Le gouvernement est peut-être sûr de lui mais les plaintes à l’encontre de ChatGPT donnent l’alerte quant aux manquements d’OpenAI et de son chatbot conversationnel. Deux plaintes ont ainsi été déposées auprès de la Commission nationale de l’informatique et des libertés, selon l'Informé. Si l’autorité n’a dit mot à ce sujet, les auteurs des plaintes se sont présentés à visage découvert ; il s’agit de Zoé Vilain, avocate et fondatrice de l’association Janus International, et David Libeau, développeur, tous deux portés sur les questions liées au numérique et ses enjeux. Zoé Vilain, qui a partagé sa plainte contre OpenAI sur LinkedIn, affirme que cela fait suite à l'envoi d'une demande de données restée sans réponse depuis février. « Nous avons décidé de porter plainte auprès de la CNIL pour demander leur aide pour exercer le droit à la vie privée mardi dernier. Ce n'était pas une décision facile, car nous sommes convaincus que des outils tels que ChatGPT peuvent apporter une innovation étonnante à l'espace de travail, mais il est devenu clair qu'OpenAI n'était pas disposé à se conformer aux lois applicables et à faciliter l'exercice de nos droits à la vie privée ». De son côté, David Libeau souligne dans sa plainte le manque de transparence, défaut de loyauté et l’absence apparente de base légale. Il pointe notamment du doigt deux problèmes.
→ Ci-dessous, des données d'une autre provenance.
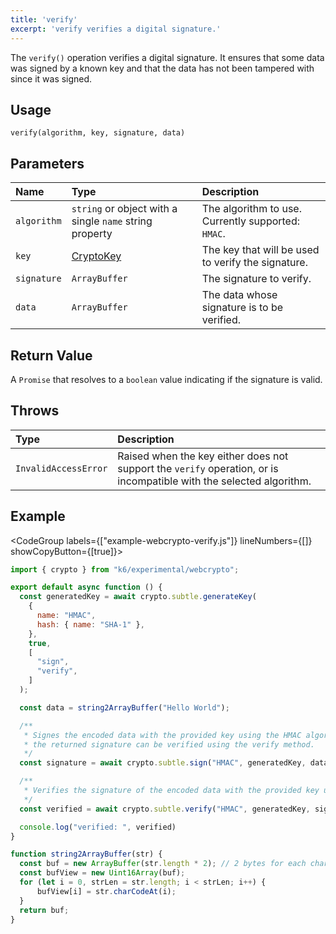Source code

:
 ```yaml
---
title: 'verify'
excerpt: 'verify verifies a digital signature.'
---
```


The `verify()` operation verifies a digital signature. It ensures that some data was signed by a known key and that the data has not been tampered with since it was signed.

## Usage

```
verify(algorithm, key, signature, data)
```

## Parameters

| Name        | Type                                                             | Description                                        |
| :---------- | :--------------------------------------------------------------- | :------------------------------------------------- |
| `algorithm` | `string` or object with a single `name` string property          | The algorithm to use. Currently supported: `HMAC`. |
| `key`       | [CryptoKey](/javascript-api/k6-experimental/webcrypto/cryptokey) | The key that will be used to verify the signature. |
| `signature` | `ArrayBuffer`                                                    | The signature to verify.                           |
| `data`      | `ArrayBuffer`                                                    | The data whose signature is to be verified.        |

## Return Value

A `Promise` that resolves to a `boolean` value indicating if the signature is valid.

## Throws

| Type                 | Description                                         |
| :------------------- | :-------------------------------------------------- |
| `InvalidAccessError` | Raised when the key either does not support the `verify` operation, or is incompatible with the selected algorithm. |

## Example

<CodeGroup labels={["example-webcrypto-verify.js"]} lineNumbers={[]} showCopyButton={[true]}>

```javascript
import { crypto } from "k6/experimental/webcrypto";

export default async function () {
  const generatedKey = await crypto.subtle.generateKey(
    {
      name: "HMAC",
      hash: { name: "SHA-1" },
    },
    true,
    [
      "sign",
      "verify",
    ]
  );

  const data = string2ArrayBuffer("Hello World");

  /**
   * Signes the encoded data with the provided key using the HMAC algorithm
   * the returned signature can be verified using the verify method.
   */
  const signature = await crypto.subtle.sign("HMAC", generatedKey, data);

  /**
   * Verifies the signature of the encoded data with the provided key using the HMAC algorithm.
   */
  const verified = await crypto.subtle.verify("HMAC", generatedKey, signature, data);

  console.log("verified: ", verified)
}

function string2ArrayBuffer(str) {
  const buf = new ArrayBuffer(str.length * 2); // 2 bytes for each char
  const bufView = new Uint16Array(buf);
  for (let i = 0, strLen = str.length; i < strLen; i++) {
      bufView[i] = str.charCodeAt(i);
  }
  return buf;
}
```

</CodeGroup>
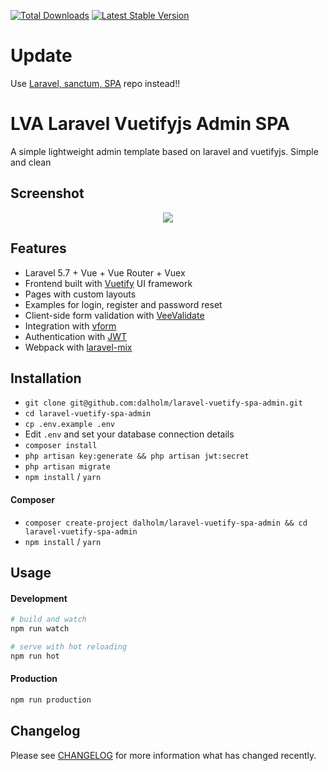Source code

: <a href="https://packagist.org/packages/dalholm/laravel-vuetify-spa-admin"><img src="https://poser.pugx.org/dalholm/laravel-vuetify-spa-admin/d/total.svg" alt="Total Downloads"></a>
<a href="https://packagist.org/packages/dalholm/laravel-vuetify-spa-admin"><img src="https://poser.pugx.org/dalholm/laravel-vuetify-spa-admin/v/stable.svg" alt="Latest Stable Version"></a>

# Update
Use [Laravel, sanctum, SPA](https://github.com/dalholm/larabue-simple-laravel-sanctum-spa-admin) repo instead!!

# LVA Laravel Vuetifyjs Admin SPA 

A simple lightweight admin template based on laravel and vuetifyjs. Simple and clean

## Screenshot
<p align="center">
<img src="https://i.imgur.com/HIaxKmn.png">
</p>

## Features

- Laravel 5.7 + Vue + Vue Router + Vuex
- Frontend built with [Vuetify](https://github.com/vuetifyjs/vuetify) UI framework
- Pages with custom layouts 
- Examples for login, register and password reset
- Client-side form validation with [VeeValidate](https://github.com/baianat/vee-validate)
- Integration with [vform](https://github.com/cretueusebiu/vform)
- Authentication with [JWT](https://github.com/tymondesigns/jwt-auth)
- Webpack with [laravel-mix](https://github.com/JeffreyWay/laravel-mix)

## Installation
- `git clone git@github.com:dalholm/laravel-vuetify-spa-admin.git`
- `cd laravel-vuetify-spa-admin`
- `cp .env.example .env`
- Edit `.env` and set your database connection details
- `composer install`
- `php artisan key:generate && php artisan jwt:secret`
- `php artisan migrate`
- `npm install` / `yarn`

#### Composer
- `composer create-project dalholm/laravel-vuetify-spa-admin && cd laravel-vuetify-spa-admin`
- `npm install` / `yarn`

## Usage

#### Development

```bash
# build and watch
npm run watch

# serve with hot reloading
npm run hot
```

#### Production

```bash
npm run production
```

## Changelog
Please see [CHANGELOG](CHANGELOG.md) for more information what has changed recently.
Tout d’abord, « les utilisateurs de ChatGPT ne sont pas informés que leur nom peut être enregistré dans le modèle de langage ». Le second point est : « Les informations générées par ChatGPT peuvent être incorrectes, ce qui peut avoir des conséquences négatives pour les personnes concernée ».

Rappelons à toutes fins utiles que la Cnil est une autorité administrative indépendante et « exerce en toute indépendance les missions et les pouvoirs dont elle est investie conformément au présent règlement (RGPD, ndlr) ». Par ailleurs, « dans l'exercice de leurs missions et de leurs pouvoirs […], le ou les membres de chaque autorité de contrôle demeurent libres de toute influence extérieure, qu'elle soit directe ou indirecte, et ne sollicitent ni n'acceptent d'instructions de quiconque ». Le gouvernement voit peut-être d’un bon œil l’arrivée des IA génératives et d’outils comme ChatGPT, il n’en reste pas moins que la Cnil peut tout à fait se passer de cet avis.